Il 6 febbraio pv. ricorre la Giornata Internazionale contro le mutilazioni genitali femminili, che rappresentano la manifestazione di una profonda e radicata disuguaglianza di genere.
Sin dal 2001 l’ANOLF Nazionale con il suo Coordinamento Donne ha profuso il suo impegno, lavorando costantemente nella denuncia di questa primitiva pratica e nella sensibilizzazione della società civile su questo ripugnante tema. Da allora, grazie alle numerose segnalazioni pervenute ai nostri sportelli informativi presenti in tutto il territorio nazionale, il problema della mutilazione genitale femminile è divenuto una battaglia condivisa, attraverso iniziative e azioni congiunte, con la CISL e il suo Coordinamento Donne.
Il movimento internazionale per contrastare e abolire tali pratiche si rende concreto nel secolo scorso, grazie ai primi sforzi di Organizzazioni e Comitati femminili africani. In Europa, l’attenzione verso questo problema arriva nel 1980 con l’istituzione della Conferenza sulla Donna di Copenhagen mentre in Italia nel 2006 è stata promulgata la legge, tanto sostenuta da ANOLF – Legge n.7 del 9 gennaio 2006 – ove troviamo dettate le misure necessarie per “prevenire e debellare le pratiche delle mutilazioni genitali femminili quali violazioni dei diritti fondamentali all’integrità della persona e alla salute delle donne e delle bambine” (art.1).

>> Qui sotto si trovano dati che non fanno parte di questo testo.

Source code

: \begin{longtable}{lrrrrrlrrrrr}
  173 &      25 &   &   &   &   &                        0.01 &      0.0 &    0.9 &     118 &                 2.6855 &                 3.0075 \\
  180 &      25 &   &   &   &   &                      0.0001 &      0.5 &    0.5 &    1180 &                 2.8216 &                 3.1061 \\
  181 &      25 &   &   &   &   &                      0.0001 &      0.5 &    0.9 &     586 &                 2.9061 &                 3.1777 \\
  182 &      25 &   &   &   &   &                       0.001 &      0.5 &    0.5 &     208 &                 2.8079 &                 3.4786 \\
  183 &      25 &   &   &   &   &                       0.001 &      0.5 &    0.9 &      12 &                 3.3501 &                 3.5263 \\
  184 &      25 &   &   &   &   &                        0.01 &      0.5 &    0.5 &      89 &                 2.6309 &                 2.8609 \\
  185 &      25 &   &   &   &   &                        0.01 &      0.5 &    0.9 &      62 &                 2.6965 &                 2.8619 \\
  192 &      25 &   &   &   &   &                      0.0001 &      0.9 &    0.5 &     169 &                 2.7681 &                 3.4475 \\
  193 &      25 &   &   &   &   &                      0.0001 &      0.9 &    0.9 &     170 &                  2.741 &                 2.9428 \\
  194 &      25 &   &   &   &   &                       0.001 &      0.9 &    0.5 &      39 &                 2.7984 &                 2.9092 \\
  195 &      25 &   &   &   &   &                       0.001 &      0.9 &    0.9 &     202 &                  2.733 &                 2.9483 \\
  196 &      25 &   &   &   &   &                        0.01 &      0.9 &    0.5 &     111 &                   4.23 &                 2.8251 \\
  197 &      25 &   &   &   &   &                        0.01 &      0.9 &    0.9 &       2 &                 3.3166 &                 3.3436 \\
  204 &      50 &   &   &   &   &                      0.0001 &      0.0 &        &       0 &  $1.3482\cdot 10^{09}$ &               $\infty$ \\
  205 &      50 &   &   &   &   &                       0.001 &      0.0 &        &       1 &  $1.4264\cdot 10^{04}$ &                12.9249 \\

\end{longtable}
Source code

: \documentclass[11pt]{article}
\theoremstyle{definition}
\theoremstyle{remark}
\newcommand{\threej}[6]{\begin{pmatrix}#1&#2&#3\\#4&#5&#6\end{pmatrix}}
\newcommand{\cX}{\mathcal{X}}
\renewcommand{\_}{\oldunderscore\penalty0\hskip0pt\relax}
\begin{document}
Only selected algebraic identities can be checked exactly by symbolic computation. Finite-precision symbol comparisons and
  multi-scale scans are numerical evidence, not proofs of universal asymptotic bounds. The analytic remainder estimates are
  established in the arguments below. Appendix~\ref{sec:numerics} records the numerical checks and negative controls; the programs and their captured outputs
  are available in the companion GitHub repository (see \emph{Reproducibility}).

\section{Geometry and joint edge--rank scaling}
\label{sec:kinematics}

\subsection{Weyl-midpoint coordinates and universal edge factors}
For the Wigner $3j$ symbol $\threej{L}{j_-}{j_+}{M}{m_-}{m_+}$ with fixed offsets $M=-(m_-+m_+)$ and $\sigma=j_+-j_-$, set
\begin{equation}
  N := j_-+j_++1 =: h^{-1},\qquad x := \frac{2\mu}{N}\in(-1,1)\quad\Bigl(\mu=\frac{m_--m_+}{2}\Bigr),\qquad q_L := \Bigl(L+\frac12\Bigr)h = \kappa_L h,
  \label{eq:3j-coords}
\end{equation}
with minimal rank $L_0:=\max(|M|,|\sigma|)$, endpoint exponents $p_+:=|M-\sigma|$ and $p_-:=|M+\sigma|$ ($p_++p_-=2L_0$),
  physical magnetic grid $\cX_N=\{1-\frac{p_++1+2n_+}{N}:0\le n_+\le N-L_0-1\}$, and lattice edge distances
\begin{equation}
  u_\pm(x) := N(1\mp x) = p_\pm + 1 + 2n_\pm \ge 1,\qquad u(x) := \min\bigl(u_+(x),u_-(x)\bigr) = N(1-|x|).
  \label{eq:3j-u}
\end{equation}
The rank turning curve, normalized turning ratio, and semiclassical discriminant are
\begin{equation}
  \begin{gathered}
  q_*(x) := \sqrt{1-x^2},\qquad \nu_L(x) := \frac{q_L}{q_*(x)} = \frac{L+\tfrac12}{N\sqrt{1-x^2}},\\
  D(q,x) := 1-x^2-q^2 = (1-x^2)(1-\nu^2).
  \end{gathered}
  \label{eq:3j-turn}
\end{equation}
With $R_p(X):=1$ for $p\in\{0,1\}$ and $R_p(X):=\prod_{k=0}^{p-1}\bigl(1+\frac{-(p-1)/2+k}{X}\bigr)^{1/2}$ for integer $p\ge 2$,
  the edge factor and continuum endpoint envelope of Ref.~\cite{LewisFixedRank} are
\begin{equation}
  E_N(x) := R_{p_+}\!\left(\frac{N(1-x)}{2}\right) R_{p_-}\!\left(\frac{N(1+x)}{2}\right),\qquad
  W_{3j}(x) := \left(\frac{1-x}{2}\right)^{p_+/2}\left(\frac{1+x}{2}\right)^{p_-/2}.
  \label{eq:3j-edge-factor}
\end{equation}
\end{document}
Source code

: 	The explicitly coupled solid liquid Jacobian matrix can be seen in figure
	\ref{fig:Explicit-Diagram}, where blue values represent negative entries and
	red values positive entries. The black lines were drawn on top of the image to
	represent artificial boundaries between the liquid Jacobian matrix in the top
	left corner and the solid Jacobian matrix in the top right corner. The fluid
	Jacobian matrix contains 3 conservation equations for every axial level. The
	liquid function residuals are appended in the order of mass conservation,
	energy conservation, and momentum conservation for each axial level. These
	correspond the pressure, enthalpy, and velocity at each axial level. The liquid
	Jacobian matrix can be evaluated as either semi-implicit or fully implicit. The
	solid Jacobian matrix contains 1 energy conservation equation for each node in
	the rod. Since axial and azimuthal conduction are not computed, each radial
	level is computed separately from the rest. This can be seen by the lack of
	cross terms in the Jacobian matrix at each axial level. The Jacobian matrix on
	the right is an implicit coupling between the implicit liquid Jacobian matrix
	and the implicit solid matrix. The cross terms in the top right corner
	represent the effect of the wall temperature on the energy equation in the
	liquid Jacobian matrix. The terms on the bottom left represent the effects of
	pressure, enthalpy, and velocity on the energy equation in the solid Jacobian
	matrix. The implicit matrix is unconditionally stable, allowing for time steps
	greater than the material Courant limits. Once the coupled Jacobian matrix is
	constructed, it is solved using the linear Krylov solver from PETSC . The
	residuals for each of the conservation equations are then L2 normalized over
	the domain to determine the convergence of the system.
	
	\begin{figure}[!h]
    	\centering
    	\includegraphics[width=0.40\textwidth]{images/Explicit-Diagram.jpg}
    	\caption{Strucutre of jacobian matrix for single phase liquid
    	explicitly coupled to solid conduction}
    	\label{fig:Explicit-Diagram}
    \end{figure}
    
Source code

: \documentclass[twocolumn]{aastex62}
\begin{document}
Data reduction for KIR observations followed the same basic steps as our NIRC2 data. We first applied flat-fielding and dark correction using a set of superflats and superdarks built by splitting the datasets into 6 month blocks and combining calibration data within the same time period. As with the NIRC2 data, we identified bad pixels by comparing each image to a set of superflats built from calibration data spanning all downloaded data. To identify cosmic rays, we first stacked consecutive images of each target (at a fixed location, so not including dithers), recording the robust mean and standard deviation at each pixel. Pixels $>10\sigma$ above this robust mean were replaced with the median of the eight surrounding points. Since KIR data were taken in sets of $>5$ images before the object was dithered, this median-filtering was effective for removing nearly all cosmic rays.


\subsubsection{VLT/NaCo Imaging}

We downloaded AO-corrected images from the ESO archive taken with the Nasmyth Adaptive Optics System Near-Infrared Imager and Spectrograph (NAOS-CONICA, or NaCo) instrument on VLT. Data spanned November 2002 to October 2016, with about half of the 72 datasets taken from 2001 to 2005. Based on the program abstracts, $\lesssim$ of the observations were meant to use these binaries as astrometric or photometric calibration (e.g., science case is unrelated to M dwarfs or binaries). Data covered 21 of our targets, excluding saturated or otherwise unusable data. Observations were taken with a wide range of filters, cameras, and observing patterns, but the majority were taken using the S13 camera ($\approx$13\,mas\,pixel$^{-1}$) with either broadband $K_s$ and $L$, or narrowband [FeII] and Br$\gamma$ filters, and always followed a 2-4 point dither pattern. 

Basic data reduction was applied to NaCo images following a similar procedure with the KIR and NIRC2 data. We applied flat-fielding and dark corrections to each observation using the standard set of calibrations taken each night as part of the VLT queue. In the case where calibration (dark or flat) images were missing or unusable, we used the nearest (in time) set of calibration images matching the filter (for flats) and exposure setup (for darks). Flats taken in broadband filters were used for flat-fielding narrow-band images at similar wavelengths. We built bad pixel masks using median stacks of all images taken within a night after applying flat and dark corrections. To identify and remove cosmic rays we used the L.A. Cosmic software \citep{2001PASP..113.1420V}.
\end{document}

Tale norma ha determinato una duplice azione con provvedimenti repressivi della violenza contro i diritti umani di ogni donna e, dall’altra, un valido strumento informativo e preventivo nei riguardi di tutte le donne e delle famiglie immigrate presenti nel nostro Paese.
L’importanza sociale e culturale delle azioni di sensibilizzazione e denuncia di ANOLF con il sostegno della CISL, risiede nel fatto che l’Italia è tra i primi paesi in Europa con il più alto numero di donne infibulate, per lo più immigrate di origine somala e nigeriana.
Il tema tutela e salute di vittime di MGF implica necessariamente una riflessione sul concetto stesso di salute. Questo, infatti, è stato variamente inteso: o come “stile di vita”, immerso in un insieme complesso di simboli, valori e rappresentazioni, in base ai quali l’uomo dispiega e organizza la sua presenza nel mondo, qui e ora, e in tal senso è espressione della sua cultura (Illich, 1976); o come “modo di essere”, cioè come un esserci, un essere nel mondo, un essere insieme con altri uomini ed essere occupati attivamente e gioiosamente dai compiti particolari della vita.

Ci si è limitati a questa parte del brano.